- WHAT YOU WILL DO -
Scan the material and copy every line in which "projects" appears.

- INFORMATION PROVIDED -
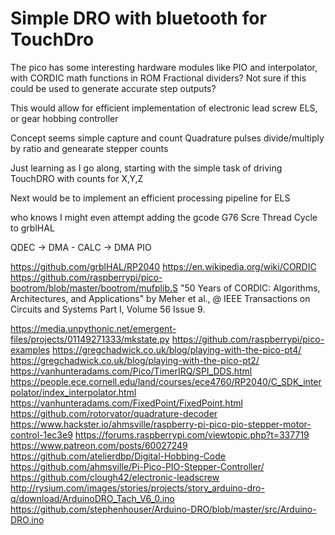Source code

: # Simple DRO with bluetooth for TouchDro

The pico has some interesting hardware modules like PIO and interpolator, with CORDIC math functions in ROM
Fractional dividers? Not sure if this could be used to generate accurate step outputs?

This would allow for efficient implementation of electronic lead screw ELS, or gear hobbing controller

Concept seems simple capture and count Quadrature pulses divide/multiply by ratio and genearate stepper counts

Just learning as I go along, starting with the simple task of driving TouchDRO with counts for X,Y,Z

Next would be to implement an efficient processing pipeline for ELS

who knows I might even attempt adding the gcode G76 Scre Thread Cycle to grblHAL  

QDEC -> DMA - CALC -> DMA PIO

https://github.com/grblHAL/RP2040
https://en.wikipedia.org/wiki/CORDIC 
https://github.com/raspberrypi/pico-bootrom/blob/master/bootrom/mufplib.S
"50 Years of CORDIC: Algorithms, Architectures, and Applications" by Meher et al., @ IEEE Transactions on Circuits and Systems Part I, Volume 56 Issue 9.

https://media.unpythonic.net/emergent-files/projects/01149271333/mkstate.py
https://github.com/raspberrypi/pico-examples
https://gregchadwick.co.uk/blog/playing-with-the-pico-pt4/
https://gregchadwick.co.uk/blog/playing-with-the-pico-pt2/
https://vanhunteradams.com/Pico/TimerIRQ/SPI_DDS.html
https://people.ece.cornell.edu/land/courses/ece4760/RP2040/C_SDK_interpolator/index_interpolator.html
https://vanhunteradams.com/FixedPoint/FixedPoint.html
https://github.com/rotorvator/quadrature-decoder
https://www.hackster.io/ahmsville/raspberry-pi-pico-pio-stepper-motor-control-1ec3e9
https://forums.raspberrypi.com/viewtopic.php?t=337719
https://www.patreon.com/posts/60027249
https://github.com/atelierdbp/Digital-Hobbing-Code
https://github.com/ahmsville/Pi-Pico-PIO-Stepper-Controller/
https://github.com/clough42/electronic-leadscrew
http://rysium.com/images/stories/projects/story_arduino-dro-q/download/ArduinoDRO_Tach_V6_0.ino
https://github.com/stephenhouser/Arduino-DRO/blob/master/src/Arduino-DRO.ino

- OUTPUT -
https://media.unpythonic.net/emergent-files/projects/01149271333/mkstate.py
http://rysium.com/images/stories/projects/story_arduino-dro-q/download/ArduinoDRO_Tach_V6_0.ino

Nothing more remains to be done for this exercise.